PROMPT — Every record below is to be restated word for word, and no picture is to be copied.
DATA SUPPLIED section start
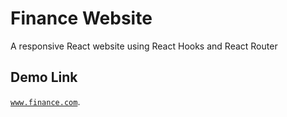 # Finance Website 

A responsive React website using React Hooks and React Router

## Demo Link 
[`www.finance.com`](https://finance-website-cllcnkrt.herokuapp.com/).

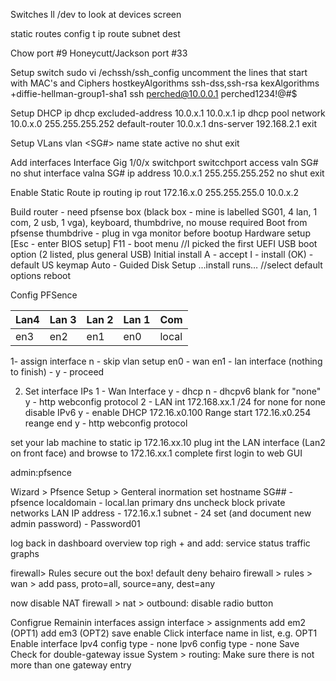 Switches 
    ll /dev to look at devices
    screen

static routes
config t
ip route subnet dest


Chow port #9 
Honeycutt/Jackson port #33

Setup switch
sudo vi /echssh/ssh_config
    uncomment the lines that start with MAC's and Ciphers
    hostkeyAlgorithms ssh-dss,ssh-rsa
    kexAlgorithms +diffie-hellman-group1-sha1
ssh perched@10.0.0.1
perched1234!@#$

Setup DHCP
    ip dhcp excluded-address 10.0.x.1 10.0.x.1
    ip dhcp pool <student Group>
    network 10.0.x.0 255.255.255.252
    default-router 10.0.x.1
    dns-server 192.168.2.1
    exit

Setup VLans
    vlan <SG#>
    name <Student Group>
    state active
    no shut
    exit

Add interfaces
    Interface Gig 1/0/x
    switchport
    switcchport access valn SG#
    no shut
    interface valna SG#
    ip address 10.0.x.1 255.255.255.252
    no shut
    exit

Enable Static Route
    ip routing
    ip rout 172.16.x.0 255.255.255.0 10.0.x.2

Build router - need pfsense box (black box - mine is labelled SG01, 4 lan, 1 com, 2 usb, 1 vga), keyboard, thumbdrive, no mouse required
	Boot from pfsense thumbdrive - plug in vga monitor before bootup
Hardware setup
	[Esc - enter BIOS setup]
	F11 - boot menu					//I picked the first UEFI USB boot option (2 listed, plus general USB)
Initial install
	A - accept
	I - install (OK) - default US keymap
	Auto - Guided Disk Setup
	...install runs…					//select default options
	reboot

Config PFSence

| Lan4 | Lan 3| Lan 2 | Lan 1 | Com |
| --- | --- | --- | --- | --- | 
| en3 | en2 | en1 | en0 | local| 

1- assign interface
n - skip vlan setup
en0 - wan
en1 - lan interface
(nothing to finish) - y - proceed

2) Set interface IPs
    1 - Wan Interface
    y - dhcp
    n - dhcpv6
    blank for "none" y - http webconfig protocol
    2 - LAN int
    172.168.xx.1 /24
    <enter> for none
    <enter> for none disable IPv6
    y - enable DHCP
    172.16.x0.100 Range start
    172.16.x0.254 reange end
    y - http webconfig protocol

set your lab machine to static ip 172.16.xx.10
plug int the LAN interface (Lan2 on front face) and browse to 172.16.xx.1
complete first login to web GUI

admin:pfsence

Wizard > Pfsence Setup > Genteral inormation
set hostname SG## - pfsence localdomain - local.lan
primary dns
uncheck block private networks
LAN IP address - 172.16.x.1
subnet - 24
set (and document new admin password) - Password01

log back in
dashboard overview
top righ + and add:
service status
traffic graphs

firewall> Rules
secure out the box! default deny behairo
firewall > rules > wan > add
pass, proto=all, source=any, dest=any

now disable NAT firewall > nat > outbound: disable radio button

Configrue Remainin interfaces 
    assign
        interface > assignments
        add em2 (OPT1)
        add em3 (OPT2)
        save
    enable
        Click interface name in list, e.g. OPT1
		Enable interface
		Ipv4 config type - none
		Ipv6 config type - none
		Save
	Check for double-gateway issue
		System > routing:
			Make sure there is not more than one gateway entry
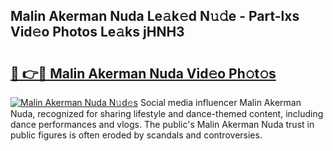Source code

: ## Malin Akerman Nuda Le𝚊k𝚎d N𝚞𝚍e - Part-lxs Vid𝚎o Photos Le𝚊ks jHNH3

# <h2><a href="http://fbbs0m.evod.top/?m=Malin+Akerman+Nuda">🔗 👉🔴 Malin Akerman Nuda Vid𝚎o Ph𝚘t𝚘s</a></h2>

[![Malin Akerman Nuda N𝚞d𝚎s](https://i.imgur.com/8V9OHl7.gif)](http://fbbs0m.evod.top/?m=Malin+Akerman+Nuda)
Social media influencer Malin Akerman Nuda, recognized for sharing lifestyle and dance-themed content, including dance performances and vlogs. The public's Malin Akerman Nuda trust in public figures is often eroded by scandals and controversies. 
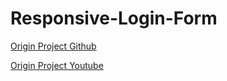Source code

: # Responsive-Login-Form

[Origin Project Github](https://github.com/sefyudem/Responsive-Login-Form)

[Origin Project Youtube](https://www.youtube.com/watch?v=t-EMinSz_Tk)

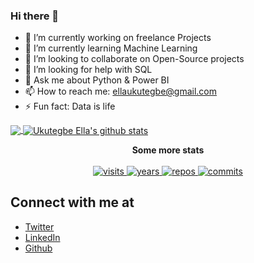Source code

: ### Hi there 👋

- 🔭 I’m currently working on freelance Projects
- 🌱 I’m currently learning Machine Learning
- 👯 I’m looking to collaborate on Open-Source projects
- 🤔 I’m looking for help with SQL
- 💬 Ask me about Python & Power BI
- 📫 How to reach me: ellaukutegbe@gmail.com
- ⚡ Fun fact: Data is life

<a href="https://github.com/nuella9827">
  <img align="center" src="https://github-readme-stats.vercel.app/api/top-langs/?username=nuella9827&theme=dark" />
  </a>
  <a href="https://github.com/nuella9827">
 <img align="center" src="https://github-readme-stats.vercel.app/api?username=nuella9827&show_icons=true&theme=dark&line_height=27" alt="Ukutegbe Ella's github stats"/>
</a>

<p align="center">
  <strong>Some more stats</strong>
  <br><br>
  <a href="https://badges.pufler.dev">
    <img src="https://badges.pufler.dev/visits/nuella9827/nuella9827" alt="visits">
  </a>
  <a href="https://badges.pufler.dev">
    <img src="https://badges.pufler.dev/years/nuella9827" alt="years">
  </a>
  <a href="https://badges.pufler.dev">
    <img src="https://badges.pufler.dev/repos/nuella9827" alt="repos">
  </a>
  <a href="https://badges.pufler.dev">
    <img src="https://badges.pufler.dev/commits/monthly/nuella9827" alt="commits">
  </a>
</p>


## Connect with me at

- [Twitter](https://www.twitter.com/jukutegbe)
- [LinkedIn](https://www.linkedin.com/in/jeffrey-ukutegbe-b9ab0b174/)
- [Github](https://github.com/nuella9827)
DATA SUPPLIED section end
RESPONSE AREA —
 # Finance Website 

A responsive React website using React Hooks and React Router

## Demo Link 
[`www.finance.com`](https://finance-website-cllcnkrt.herokuapp.com/).

 Switches 
    ll /dev to look at devices
    screen

static routes
config t
ip route subnet dest


Chow port #9 
Honeycutt/Jackson port #33

Setup switch
sudo vi /echssh/ssh_config
    uncomment the lines that start with MAC's and Ciphers
    hostkeyAlgorithms ssh-dss,ssh-rsa
    kexAlgorithms +diffie-hellman-group1-sha1
ssh perched@10.0.0.1
perched1234!@#$

Setup DHCP
    ip dhcp excluded-address 10.0.x.1 10.0.x.1
    ip dhcp pool <student Group>
    network 10.0.x.0 255.255.255.252
    default-router 10.0.x.1
    dns-server 192.168.2.1
    exit

Setup VLans
    vlan <SG#>
    name <Student Group>
    state active
    no shut
    exit

Add interfaces
    Interface Gig 1/0/x
    switchport
    switcchport access valn SG#
    no shut
    interface valna SG#
    ip address 10.0.x.1 255.255.255.252
    no shut
    exit

Enable Static Route
    ip routing
    ip rout 172.16.x.0 255.255.255.0 10.0.x.2

Build router - need pfsense box (black box - mine is labelled SG01, 4 lan, 1 com, 2 usb, 1 vga), keyboard, thumbdrive, no mouse required
	Boot from pfsense thumbdrive - plug in vga monitor before bootup
Hardware setup
	[Esc - enter BIOS setup]
	F11 - boot menu					//I picked the first UEFI USB boot option (2 listed, plus general USB)
Initial install
	A - accept
	I - install (OK) - default US keymap
	Auto - Guided Disk Setup
	...install runs…					//select default options
	reboot

Config PFSence

| Lan4 | Lan 3| Lan 2 | Lan 1 | Com |
| --- | --- | --- | --- | --- | 
| en3 | en2 | en1 | en0 | local| 

1- assign interface
n - skip vlan setup
en0 - wan
en1 - lan interface
(nothing to finish) - y - proceed

2) Set interface IPs
    1 - Wan Interface
    y - dhcp
    n - dhcpv6
    blank for "none" y - http webconfig protocol
    2 - LAN int
    172.168.xx.1 /24
    <enter> for none
    <enter> for none disable IPv6
    y - enable DHCP
    172.16.x0.100 Range start
    172.16.x0.254 reange end
    y - http webconfig protocol

set your lab machine to static ip 172.16.xx.10
plug int the LAN interface (Lan2 on front face) and browse to 172.16.xx.1
complete first login to web GUI

admin:pfsence

Wizard > Pfsence Setup > Genteral inormation
set hostname SG## - pfsence localdomain - local.lan
primary dns
uncheck block private networks
LAN IP address - 172.16.x.1
subnet - 24
set (and document new admin password) - Password01

log back in
dashboard overview
top righ + and add:
service status
traffic graphs

firewall> Rules
secure out the box! default deny behairo
firewall > rules > wan > add
pass, proto=all, source=any, dest=any

now disable NAT firewall > nat > outbound: disable radio button

Configrue Remainin interfaces 
    assign
        interface > assignments
        add em2 (OPT1)
        add em3 (OPT2)
        save
    enable
        Click interface name in list, e.g. OPT1
		Enable interface
		Ipv4 config type - none
		Ipv6 config type - none
		Save
	Check for double-gateway issue
		System > routing:
			Make sure there is not more than one gateway entry
Source code

: ## Malin Akerman Nuda Le𝚊k𝚎d N𝚞𝚍e - Part-lxs Vid𝚎o Photos Le𝚊ks jHNH3

# <h2><a href="http://fbbs0m.evod.top/?m=Malin+Akerman+Nuda">🔗 👉🔴 Malin Akerman Nuda Vid𝚎o Ph𝚘t𝚘s</a></h2>

[![Malin Akerman Nuda N𝚞d𝚎s](https://i.imgur.com/8V9OHl7.gif)](http://fbbs0m.evod.top/?m=Malin+Akerman+Nuda)
Social media influencer Malin Akerman Nuda, recognized for sharing lifestyle and dance-themed content, including dance performances and vlogs. The public's Malin Akerman Nuda trust in public figures is often eroded by scandals and controversies. 
Source code

: # Responsive-Login-Form

[Origin Project Github](https://github.com/sefyudem/Responsive-Login-Form)

[Origin Project Youtube](https://www.youtube.com/watch?v=t-EMinSz_Tk)

Source code

: ### Hi there 👋

- 🔭 I’m currently working on freelance Projects
- 🌱 I’m currently learning Machine Learning
- 👯 I’m looking to collaborate on Open-Source projects
- 🤔 I’m looking for help with SQL
- 💬 Ask me about Python & Power BI
- 📫 How to reach me: ellaukutegbe@gmail.com
- ⚡ Fun fact: Data is life

<a href="https://github.com/nuella9827">
  <img align="center" src="https://github-readme-stats.vercel.app/api/top-langs/?username=nuella9827&theme=dark" />
  </a>
  <a href="https://github.com/nuella9827">
 <img align="center" src="https://github-readme-stats.vercel.app/api?username=nuella9827&show_icons=true&theme=dark&line_height=27" alt="Ukutegbe Ella's github stats"/>
</a>

<p align="center">
  <strong>Some more stats</strong>
  <br><br>
  <a href="https://badges.pufler.dev">
    <img src="https://badges.pufler.dev/visits/nuella9827/nuella9827" alt="visits">
  </a>
  <a href="https://badges.pufler.dev">
    <img src="https://badges.pufler.dev/years/nuella9827" alt="years">
  </a>
  <a href="https://badges.pufler.dev">
    <img src="https://badges.pufler.dev/repos/nuella9827" alt="repos">
  </a>
  <a href="https://badges.pufler.dev">
    <img src="https://badges.pufler.dev/commits/monthly/nuella9827" alt="commits">
  </a>
</p>


## Connect with me at

- [Twitter](https://www.twitter.com/jukutegbe)
- [LinkedIn](https://www.linkedin.com/in/jeffrey-ukutegbe-b9ab0b174/)
- [Github](https://github.com/nuella9827)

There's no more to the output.